## Record set
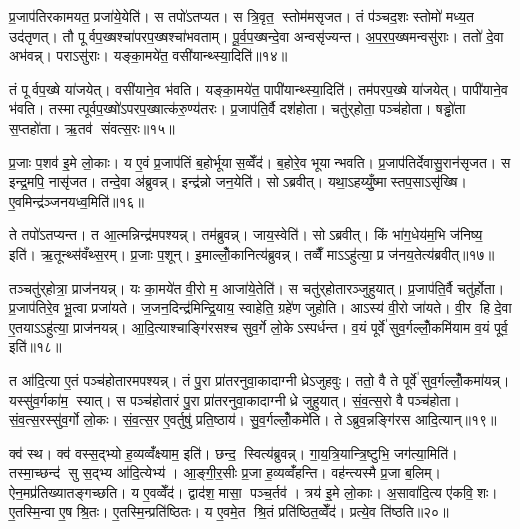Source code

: प्र॒जाप॑तिरकामयत॒ प्रजा॑ये॒येति॑। स तपो॑ऽतप्यत। स त्रि॒वृत॒ स्तोम॑मसृजत। तं प॑ञ्चद॒शः स्तोमो॑ मध्य॒त उद॑तृणत्। तौ पूर्वप॒ख्षश्चा॑परप॒ख्षश्चा॑भवताम्। पू॒र्व॒प॒ख्षन्दे॒वा अन्वसृ॑ज्यन्त। अ॒प॒र॒प॒ख्षमन्वसु॑राः। ततो॑ दे॒वा अभ॑वन्न्। पराऽसु॑राः। यङ्का॒मये॑त॒ वसी॑यान्थ्स्या॒दिति॑॥१४॥

तं पूर्वप॒ख्षे या॑जयेत्। वसी॑याने॒व भ॑वति। यङ्का॒मये॑त॒ पापी॑यान्थ्स्या॒दिति॑। तम॑परप॒ख्षे या॑जयेत्। पापी॑याने॒व भ॑वति। तस्मात्पूर्वप॒ख्षो॑ऽपरप॒ख्षात्क॑रु॒ण्य॑तरः। प्र॒जाप॑ति॒र्वै दश॑होता। चतु॑र्‌होता॒ पञ्च॑होता। षड्ढो॑ता स॒प्तहो॑ता। ऋ॒तव॑ संवत्स॒रः॥१५॥

प्र॒जाः प॒शव॑ इ॒मे लो॒काः। य ए॒वं प्र॒जाप॑तिं ब॒होर्भूयास॒व्वेँद॑। ब॒होरे॒व भूयान्भवति। प्र॒जाप॑तिर्देवासु॒रान॑सृजत। स इन्द्र॒मपि॒ नासृ॑जत। तन्दे॒वा अ॑ब्रुवन्न्। इन्द्र॑न्नो जन॒येति॑। सोऽब्रवीत्। यथा॒ऽहय्युँ॒ष्मास्तप॒साऽसृ॑ख्षि। ए॒वमिन्द्र॑ञ्जनयध्व॒मिति॑॥१६॥

ते तपो॑ऽतप्यन्त। त आ॒त्मन्निन्द्र॑मपश्यन्न्। तम॑ब्रुवन्न्। जाय॒स्वेति॑। सोऽब्रवीत्। किं भा॑ग॒धेय॑म॒भि ज॑निष्य॒ इति॑। ऋ॒तून्थ्स॑वँथ्स॒रम्। प्र॒जाः प॒शून्। इ॒माल्लोँ॒कानित्य॑ब्रुवन्न्। तव्वैँ माऽऽहु॑त्या॒ प्र ज॑नय॒तेत्य॑ब्रवीत्॥१७॥

तञ्चतु॑र्‌होत्रा॒ प्राज॑नयन्न्। यः का॒मये॑त वी॒रो म॒ आजा॑ये॒तेति॑। स चतु॑र्‌होतारञ्जुहुयात्। प्र॒जाप॑ति॒र्वै चतु॑र्होता। प्र॒जाप॑तिरे॒व भू॒त्वा प्रजा॑यते। ज॒जन॒दिन्द्र॑मिन्द्रि॒याय॒ स्वाहेति॒ ग्रहे॑ण जुहोति। आऽस्य॑ वी॒रो जा॑यते। वी॒र हि दे॒वा ए॒तयाऽऽहु॑त्या॒ प्राज॑नयन्न्। आ॒दि॒त्याश्चाङ्गि॑रसश्च सुव॒र्गे लो॒केऽस्पर्धन्त। व॒यं पूर्वे॑ सुव॒र्गल्लोँ॒कमि॑याम व॒यं पूर्व॒ इति॑॥१८॥

त आ॑दि॒त्या ए॒तं पञ्च॑होतारमपश्यन्न्। तं पु॒रा प्रा॑तरनुवा॒कादाग्नीध्रेऽजुहवुः। ततो॒ वै ते पूर्वे॑ सुव॒र्गल्लोँ॒कमा॑यन्न्। यस्सु॑व॒र्गका॑म॒ स्यात्। स पञ्च॑होतारं पु॒रा प्रा॑तरनुवा॒कादाग्नीध्रे जुहुयात्। सं॒व॒त्स॒रो वै पञ्च॑होता। सं॒व॒त्स॒रस्सु॑व॒र्गो लो॒कः। सं॒व॒त्स॒र ए॒वर्तुषु॑ प्रति॒ष्ठाय॑। सु॒व॒र्गल्लोँ॒कमे॑ति। तेऽब्रुव॒न्नङ्गि॑रस आदि॒त्यान्॥१९॥

क्व॑ स्थ। क्व॑ वस्स॒द्भ्यो ह॒व्यव्वँ॑क्ष्याम॒ इति॑। छन्द॒ स्वित्य॑ब्रुवन्न्। गा॒य॒त्रि॒यान्त्रि॒ष्टुभि॒ जग॑त्या॒मिति॑। तस्मा॒च्छन्द॑ सु स॒द्भ्य आ॑दि॒त्येभ्य॑। आ॒ङ्गी॒र॒सीः प्र॒जा ह॒व्यव्वँ॑हन्ति। वह॑न्त्यस्मै प्र॒जा ब॒लिम्। ऐन॒मप्र॑तिख्यातङ्गच्छति। य ए॒वव्वेँद॑। द्वाद॑श॒ मासा॒ पञ्च॒र्तव॑। त्रय॑ इ॒मे लो॒काः। अ॒सावा॑दि॒त्य ए॑कवि॒शः। ए॒तस्मि॒न्वा ए॒ष श्रि॒तः। ए॒तस्मि॒न्प्रति॑ष्ठितः। य ए॒वमे॒त श्रि॒तं प्रति॑ष्ठित॒व्वेँद॑। प्रत्ये॒व ति॑ष्ठति॥२०॥\anuvakamend[स्या॒दिति॑ संवत्स॒रो ज॑नयध्व॒मितीत्य॑ब्रवी॒त्पूर्व॒ इत्या॑दि॒त्यानृ॒तव॒ष्षट्च॑]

## What you are asked to do
Repeat each line above exactly as it reads, omitting any pictures.

## Response to this task
Source code

: प्र॒जाप॑तिरकामयत॒ प्रजा॑ये॒येति॑। स तपो॑ऽतप्यत। स त्रि॒वृत॒ स्तोम॑मसृजत। तं प॑ञ्चद॒शः स्तोमो॑ मध्य॒त उद॑तृणत्। तौ पूर्वप॒ख्षश्चा॑परप॒ख्षश्चा॑भवताम्। पू॒र्व॒प॒ख्षन्दे॒वा अन्वसृ॑ज्यन्त। अ॒प॒र॒प॒ख्षमन्वसु॑राः। ततो॑ दे॒वा अभ॑वन्न्। पराऽसु॑राः। यङ्का॒मये॑त॒ वसी॑यान्थ्स्या॒दिति॑॥१४॥

तं पूर्वप॒ख्षे या॑जयेत्। वसी॑याने॒व भ॑वति। यङ्का॒मये॑त॒ पापी॑यान्थ्स्या॒दिति॑। तम॑परप॒ख्षे या॑जयेत्। पापी॑याने॒व भ॑वति। तस्मात्पूर्वप॒ख्षो॑ऽपरप॒ख्षात्क॑रु॒ण्य॑तरः। प्र॒जाप॑ति॒र्वै दश॑होता। चतु॑र्‌होता॒ पञ्च॑होता। षड्ढो॑ता स॒प्तहो॑ता। ऋ॒तव॑ संवत्स॒रः॥१५॥

प्र॒जाः प॒शव॑ इ॒मे लो॒काः। य ए॒वं प्र॒जाप॑तिं ब॒होर्भूयास॒व्वेँद॑। ब॒होरे॒व भूयान्भवति। प्र॒जाप॑तिर्देवासु॒रान॑सृजत। स इन्द्र॒मपि॒ नासृ॑जत। तन्दे॒वा अ॑ब्रुवन्न्। इन्द्र॑न्नो जन॒येति॑। सोऽब्रवीत्। यथा॒ऽहय्युँ॒ष्मास्तप॒साऽसृ॑ख्षि। ए॒वमिन्द्र॑ञ्जनयध्व॒मिति॑॥१६॥

ते तपो॑ऽतप्यन्त। त आ॒त्मन्निन्द्र॑मपश्यन्न्। तम॑ब्रुवन्न्। जाय॒स्वेति॑। सोऽब्रवीत्। किं भा॑ग॒धेय॑म॒भि ज॑निष्य॒ इति॑। ऋ॒तून्थ्स॑वँथ्स॒रम्। प्र॒जाः प॒शून्। इ॒माल्लोँ॒कानित्य॑ब्रुवन्न्। तव्वैँ माऽऽहु॑त्या॒ प्र ज॑नय॒तेत्य॑ब्रवीत्॥१७॥

तञ्चतु॑र्‌होत्रा॒ प्राज॑नयन्न्। यः का॒मये॑त वी॒रो म॒ आजा॑ये॒तेति॑। स चतु॑र्‌होतारञ्जुहुयात्। प्र॒जाप॑ति॒र्वै चतु॑र्होता। प्र॒जाप॑तिरे॒व भू॒त्वा प्रजा॑यते। ज॒जन॒दिन्द्र॑मिन्द्रि॒याय॒ स्वाहेति॒ ग्रहे॑ण जुहोति। आऽस्य॑ वी॒रो जा॑यते। वी॒र हि दे॒वा ए॒तयाऽऽहु॑त्या॒ प्राज॑नयन्न्। आ॒दि॒त्याश्चाङ्गि॑रसश्च सुव॒र्गे लो॒केऽस्पर्धन्त। व॒यं पूर्वे॑ सुव॒र्गल्लोँ॒कमि॑याम व॒यं पूर्व॒ इति॑॥१८॥

त आ॑दि॒त्या ए॒तं पञ्च॑होतारमपश्यन्न्। तं पु॒रा प्रा॑तरनुवा॒कादाग्नीध्रेऽजुहवुः। ततो॒ वै ते पूर्वे॑ सुव॒र्गल्लोँ॒कमा॑यन्न्। यस्सु॑व॒र्गका॑म॒ स्यात्। स पञ्च॑होतारं पु॒रा प्रा॑तरनुवा॒कादाग्नीध्रे जुहुयात्। सं॒व॒त्स॒रो वै पञ्च॑होता। सं॒व॒त्स॒रस्सु॑व॒र्गो लो॒कः। सं॒व॒त्स॒र ए॒वर्तुषु॑ प्रति॒ष्ठाय॑। सु॒व॒र्गल्लोँ॒कमे॑ति। तेऽब्रुव॒न्नङ्गि॑रस आदि॒त्यान्॥१९॥

क्व॑ स्थ। क्व॑ वस्स॒द्भ्यो ह॒व्यव्वँ॑क्ष्याम॒ इति॑। छन्द॒ स्वित्य॑ब्रुवन्न्। गा॒य॒त्रि॒यान्त्रि॒ष्टुभि॒ जग॑त्या॒मिति॑। तस्मा॒च्छन्द॑ सु स॒द्भ्य आ॑दि॒त्येभ्य॑। आ॒ङ्गी॒र॒सीः प्र॒जा ह॒व्यव्वँ॑हन्ति। वह॑न्त्यस्मै प्र॒जा ब॒लिम्। ऐन॒मप्र॑तिख्यातङ्गच्छति। य ए॒वव्वेँद॑। द्वाद॑श॒ मासा॒ पञ्च॒र्तव॑। त्रय॑ इ॒मे लो॒काः। अ॒सावा॑दि॒त्य ए॑कवि॒शः। ए॒तस्मि॒न्वा ए॒ष श्रि॒तः। ए॒तस्मि॒न्प्रति॑ष्ठितः। य ए॒वमे॒त श्रि॒तं प्रति॑ष्ठित॒व्वेँद॑। प्रत्ये॒व ति॑ष्ठति॥२०॥\anuvakamend[स्या॒दिति॑ संवत्स॒रो ज॑नयध्व॒मितीत्य॑ब्रवी॒त्पूर्व॒ इत्या॑दि॒त्यानृ॒तव॒ष्षट्च॑]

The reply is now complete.